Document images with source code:
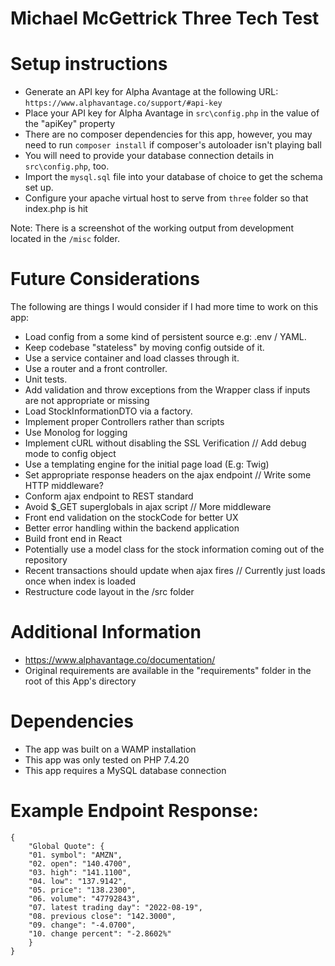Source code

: # Michael McGettrick Three Tech Test

# Setup instructions
- Generate an API key for Alpha Avantage at the following URL: `https://www.alphavantage.co/support/#api-key`
- Place your API key for Alpha Avantage in `src\config.php` in the value of the "apiKey" property
- There are no composer dependencies for this app, however, you may need to run `composer install`
  if composer's autoloader isn't playing ball
- You will need to provide your database connection details in `src\config.php`, too.
- Import the `mysql.sql` file into your database of choice to get the schema set up.
- Configure your apache virtual host to serve from `three` folder so that index.php is hit

Note: There is a screenshot of the working output from development located
in the `/misc` folder.


# Future Considerations
The following are things I would consider if I had more time to work on this app:
- Load config from a some kind of persistent source e.g: .env / YAML.
- Keep codebase "stateless" by moving config outside of it.
- Use a service container and load classes through it.
- Use a router and a front controller.
- Unit tests.
- Add validation and throw exceptions from the Wrapper class if inputs are not appropriate or missing
- Load StockInformationDTO via a factory.
- Implement proper Controllers rather than scripts
- Use Monolog for logging
- Implement cURL without disabling the SSL Verification // Add debug mode to config object
- Use a templating engine for the initial page load (E.g: Twig)
- Set appropriate response headers on the ajax endpoint // Write some HTTP middleware?
- Conform ajax endpoint to REST standard
- Avoid $_GET superglobals in ajax script // More middleware
- Front end validation on the stockCode for better UX
- Better error handling within the backend application
- Build front end in React
- Potentially use a model class for the stock information coming out of the repository
- Recent transactions should update when ajax fires // Currently just loads once when index is loaded
- Restructure code layout in the /src folder

# Additional Information
- https://www.alphavantage.co/documentation/
- Original requirements are available in the "requirements" folder in the root of this App's directory

# Dependencies
- The app was built on a WAMP installation
- This app was only tested on PHP 7.4.20
- This app requires a MySQL database connection

# Example Endpoint Response:
```
{
    "Global Quote": {
    "01. symbol": "AMZN",
    "02. open": "140.4700",
    "03. high": "141.1100",
    "04. low": "137.9142",
    "05. price": "138.2300",
    "06. volume": "47792843",
    "07. latest trading day": "2022-08-19",
    "08. previous close": "142.3000",
    "09. change": "-4.0700",
    "10. change percent": "-2.8602%"
    }
}
```
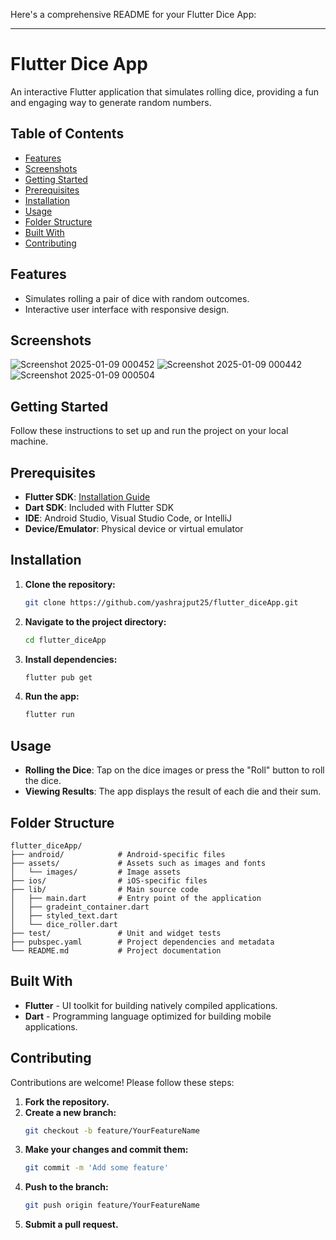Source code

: Here's a comprehensive README for your Flutter Dice App:

---

# **Flutter Dice App**

An interactive Flutter application that simulates rolling dice, providing a fun and engaging way to generate random numbers.

## **Table of Contents**

- [Features](#features)
- [Screenshots](#screenshots)
- [Getting Started](#getting-started)
- [Prerequisites](#prerequisites)
- [Installation](#installation)
- [Usage](#usage)
- [Folder Structure](#folder-structure)
- [Built With](#built-with)
- [Contributing](#contributing)

## **Features**

- Simulates rolling a pair of dice with random outcomes.
- Interactive user interface with responsive design.

## **Screenshots**

![Screenshot 2025-01-09 000452](https://github.com/user-attachments/assets/d7a58fcd-73f0-4cfd-9ab9-42e225c4d291)
![Screenshot 2025-01-09 000442](https://github.com/user-attachments/assets/7311777a-0f83-48da-9b9e-d1fdf2664d4e)
![Screenshot 2025-01-09 000504](https://github.com/user-attachments/assets/bcbc7b95-6754-4afa-a785-c3886dd0b50b)

## **Getting Started**

Follow these instructions to set up and run the project on your local machine.

## **Prerequisites**

- **Flutter SDK**: [Installation Guide](https://flutter.dev/docs/get-started/install)
- **Dart SDK**: Included with Flutter SDK
- **IDE**: Android Studio, Visual Studio Code, or IntelliJ
- **Device/Emulator**: Physical device or virtual emulator

## **Installation**

1. **Clone the repository:**
   ```bash
   git clone https://github.com/yashrajput25/flutter_diceApp.git
   ```

2. **Navigate to the project directory:**
   ```bash
   cd flutter_diceApp
   ```

3. **Install dependencies:**
   ```bash
   flutter pub get
   ```

4. **Run the app:**
   ```bash
   flutter run
   ```

## **Usage**

- **Rolling the Dice**: Tap on the dice images or press the "Roll" button to roll the dice.
- **Viewing Results**: The app displays the result of each die and their sum.

## **Folder Structure**

```plaintext
flutter_diceApp/
├── android/            # Android-specific files
├── assets/             # Assets such as images and fonts
│   └── images/         # Image assets
├── ios/                # iOS-specific files
├── lib/                # Main source code
│   ├── main.dart       # Entry point of the application
│   ├── gradeint_container.dart
│   ├── styled_text.dart
│   └── dice_roller.dart
├── test/               # Unit and widget tests
├── pubspec.yaml        # Project dependencies and metadata
└── README.md           # Project documentation
```

## **Built With**

- **Flutter** - UI toolkit for building natively compiled applications.
- **Dart** - Programming language optimized for building mobile applications.

## **Contributing**

Contributions are welcome! Please follow these steps:

1. **Fork the repository.**
2. **Create a new branch:**
   ```bash
   git checkout -b feature/YourFeatureName
   ```
3. **Make your changes and commit them:**
   ```bash
   git commit -m 'Add some feature'
   ```
4. **Push to the branch:**
   ```bash
   git push origin feature/YourFeatureName
   ```
5. **Submit a pull request.**


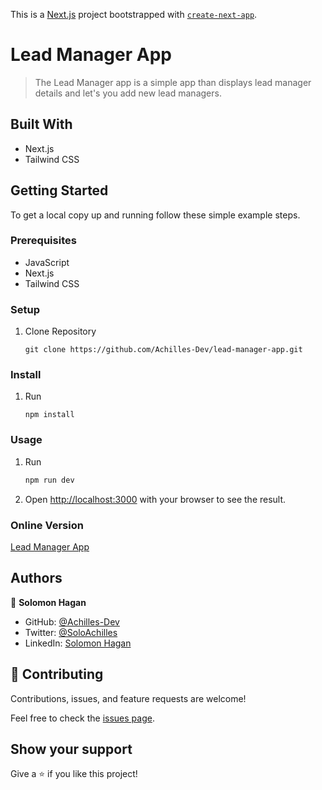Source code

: This is a [Next.js](https://nextjs.org) project bootstrapped with [`create-next-app`](https://github.com/vercel/next.js/tree/canary/packages/create-next-app).

# Lead Manager App

> The Lead Manager app is a simple app than displays lead manager details and let's you add new lead managers.


## Built With

- Next.js
- Tailwind CSS

## Getting Started

To get a local copy up and running follow these simple example steps.

### Prerequisites

- JavaScript
- Next.js
- Tailwind CSS

### Setup

1. Clone Repository
   ```
   git clone https://github.com/Achilles-Dev/lead-manager-app.git
   ```

### Install

1.  Run
    ```
    npm install
    ```

### Usage

1. Run
    ```bash
    npm run dev
    ```

2.  Open [http://localhost:3000](http://localhost:3000) with your browser to see the result.


### Online Version

[Lead Manager App](https://lead-manager-app.vercel.app)

## Authors

👤 **Solomon Hagan**

- GitHub: [@Achilles-Dev](https://github.com/Achilles-Dev/)
- Twitter: [@SoloAchilles](https://twitter.com/SoloAchilles/)
- LinkedIn: [Solomon Hagan](https://www.linkedin.com/in/solomon-hagan/)

## 🤝 Contributing

Contributions, issues, and feature requests are welcome!

Feel free to check the [issues page](../../issues/).

## Show your support

Give a ⭐️ if you like this project!

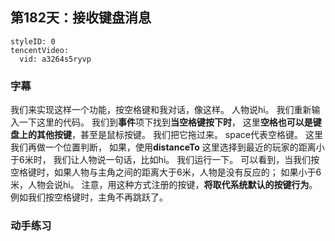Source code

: ## 第182天：接收键盘消息


```@TencentVideo
styleID: 0
tencentVideo:
  vid: a3264s5ryvp

```

### 字幕

我们来实现这样一个功能，按空格键和我对话，像这样。
人物说hi。
我们重新输入一下这里的代码。
我们到**事件**项下找到**当空格键按下时**，
这里**空格也可以是键盘上的其他按键**，甚至是鼠标按键。
我们把它拖过来。
space代表空格键。
这里我们再做一个位置判断，
如果，使用**distanceTo**
这里选择到最近的玩家的距离小于6米时，
我们让人物说一句话，比如hi。
我们运行一下。
可以看到，当我们按空格键时，如果人物与主角之间的距离大于6米，人物是没有反应的；
如果小于6米，人物会说hi。
注意，用这种方式注册的按键，**将取代系统默认的按键行为**。
例如我们按空格键时，主角不再跳跃了。

### 动手练习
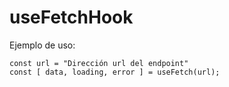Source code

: # useFetchHook

Ejemplo de uso:
```
const url = "Dirección url del endpoint"
const [ data, loading, error ] = useFetch(url);
```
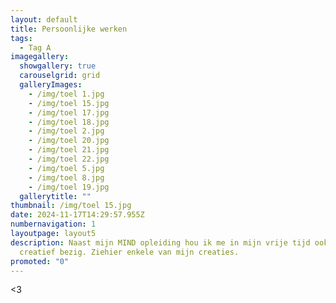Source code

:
 ```yaml
---
layout: default
title: Persoonlijke werken
tags:
  - Tag A
imagegallery:
  showgallery: true
  carouselgrid: grid
  galleryImages:
    - /img/toel 1.jpg
    - /img/toel 15.jpg
    - /img/toel 17.jpg
    - /img/toel 18.jpg
    - /img/toel 2.jpg
    - /img/toel 20.jpg
    - /img/toel 21.jpg
    - /img/toel 22.jpg
    - /img/toel 5.jpg
    - /img/toel 8.jpg
    - /img/toel 19.jpg
  gallerytitle: ""
thumbnail: /img/toel 15.jpg
date: 2024-11-17T14:29:57.955Z
numbernavigation: 1
layoutpage: layout5
description: Naast mijn MIND opleiding hou ik me in mijn vrije tijd ook graag
  creatief bezig. Ziehier enkele van mijn creaties.
promoted: "0"
---
```

<3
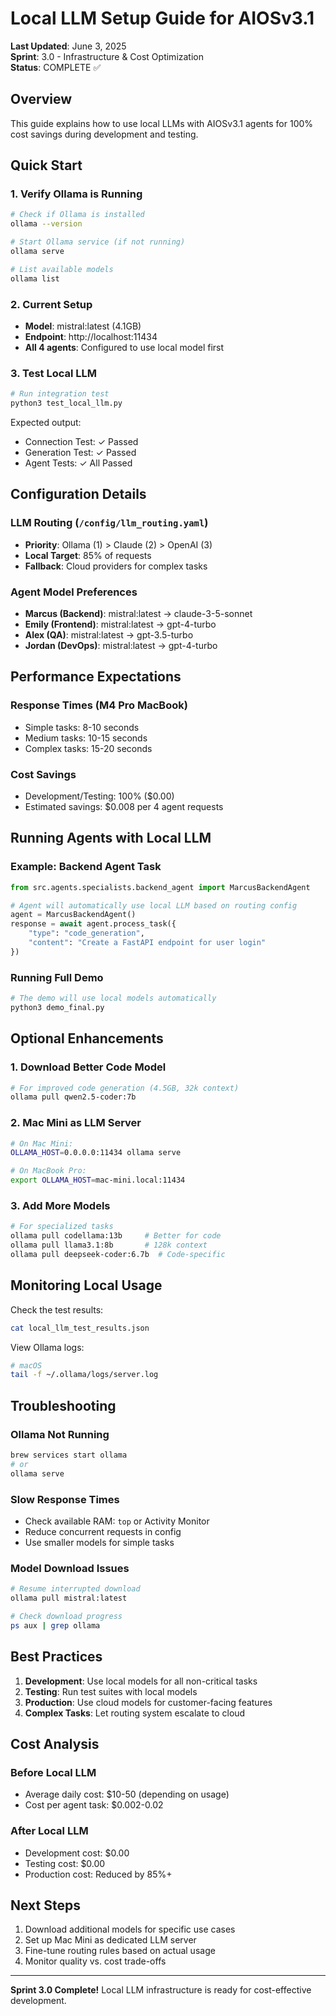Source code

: # Local LLM Setup Guide for AIOSv3.1

**Last Updated**: June 3, 2025  
**Sprint**: 3.0 - Infrastructure & Cost Optimization  
**Status**: COMPLETE ✅

## Overview

This guide explains how to use local LLMs with AIOSv3.1 agents for 100% cost savings during development and testing.

## Quick Start

### 1. Verify Ollama is Running
```bash
# Check if Ollama is installed
ollama --version

# Start Ollama service (if not running)
ollama serve

# List available models
ollama list
```

### 2. Current Setup
- **Model**: mistral:latest (4.1GB)
- **Endpoint**: http://localhost:11434
- **All 4 agents**: Configured to use local model first

### 3. Test Local LLM
```bash
# Run integration test
python3 test_local_llm.py
```

Expected output:
- Connection Test: ✓ Passed
- Generation Test: ✓ Passed  
- Agent Tests: ✓ All Passed

## Configuration Details

### LLM Routing (`/config/llm_routing.yaml`)
- **Priority**: Ollama (1) > Claude (2) > OpenAI (3)
- **Local Target**: 85% of requests
- **Fallback**: Cloud providers for complex tasks

### Agent Model Preferences
- **Marcus (Backend)**: mistral:latest → claude-3-5-sonnet
- **Emily (Frontend)**: mistral:latest → gpt-4-turbo
- **Alex (QA)**: mistral:latest → gpt-3.5-turbo
- **Jordan (DevOps)**: mistral:latest → gpt-4-turbo

## Performance Expectations

### Response Times (M4 Pro MacBook)
- Simple tasks: 8-10 seconds
- Medium tasks: 10-15 seconds
- Complex tasks: 15-20 seconds

### Cost Savings
- Development/Testing: 100% ($0.00)
- Estimated savings: $0.008 per 4 agent requests

## Running Agents with Local LLM

### Example: Backend Agent Task
```python
from src.agents.specialists.backend_agent import MarcusBackendAgent

# Agent will automatically use local LLM based on routing config
agent = MarcusBackendAgent()
response = await agent.process_task({
    "type": "code_generation",
    "content": "Create a FastAPI endpoint for user login"
})
```

### Running Full Demo
```bash
# The demo will use local models automatically
python3 demo_final.py
```

## Optional Enhancements

### 1. Download Better Code Model
```bash
# For improved code generation (4.5GB, 32k context)
ollama pull qwen2.5-coder:7b
```

### 2. Mac Mini as LLM Server
```bash
# On Mac Mini:
OLLAMA_HOST=0.0.0.0:11434 ollama serve

# On MacBook Pro:
export OLLAMA_HOST=mac-mini.local:11434
```

### 3. Add More Models
```bash
# For specialized tasks
ollama pull codellama:13b     # Better for code
ollama pull llama3.1:8b       # 128k context
ollama pull deepseek-coder:6.7b  # Code-specific
```

## Monitoring Local Usage

Check the test results:
```bash
cat local_llm_test_results.json
```

View Ollama logs:
```bash
# macOS
tail -f ~/.ollama/logs/server.log
```

## Troubleshooting

### Ollama Not Running
```bash
brew services start ollama
# or
ollama serve
```

### Slow Response Times
- Check available RAM: `top` or Activity Monitor
- Reduce concurrent requests in config
- Use smaller models for simple tasks

### Model Download Issues
```bash
# Resume interrupted download
ollama pull mistral:latest

# Check download progress
ps aux | grep ollama
```

## Best Practices

1. **Development**: Use local models for all non-critical tasks
2. **Testing**: Run test suites with local models
3. **Production**: Use cloud models for customer-facing features
4. **Complex Tasks**: Let routing system escalate to cloud

## Cost Analysis

### Before Local LLM
- Average daily cost: $10-50 (depending on usage)
- Cost per agent task: $0.002-0.02

### After Local LLM  
- Development cost: $0.00
- Testing cost: $0.00
- Production cost: Reduced by 85%+

## Next Steps

1. Download additional models for specific use cases
2. Set up Mac Mini as dedicated LLM server
3. Fine-tune routing rules based on actual usage
4. Monitor quality vs. cost trade-offs

---

**Sprint 3.0 Complete!** Local LLM infrastructure is ready for cost-effective development.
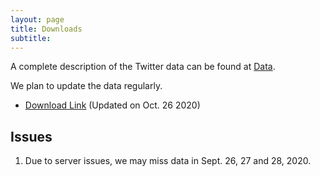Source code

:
 ```yaml
---
layout: page
title: Downloads
subtitle: 
---
```

A complete description of the Twitter data can be found at <a href='{{site.url}}/data/'>Data</a>.

We plan to update the data regularly.

- [Download Link](https://doi.org/10.5281/zenodo.3735015) (Updated on Oct. 26 2020)


## Issues

1. Due to server issues, we may miss data in Sept. 26, 27 and 28, 2020.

Task details: Set down exactly and only the lines from the start of the entries above through the line containing "- You will need", both ends included, omitting the pictures.

Reply:
Source code

: # Michael McGettrick Three Tech Test

# Setup instructions
- Generate an API key for Alpha Avantage at the following URL: `https://www.alphavantage.co/support/#api-key`
- Place your API key for Alpha Avantage in `src\config.php` in the value of the "apiKey" property
- There are no composer dependencies for this app, however, you may need to run `composer install`
  if composer's autoloader isn't playing ball
- You will need to provide your database connection details in `src\config.php`, too.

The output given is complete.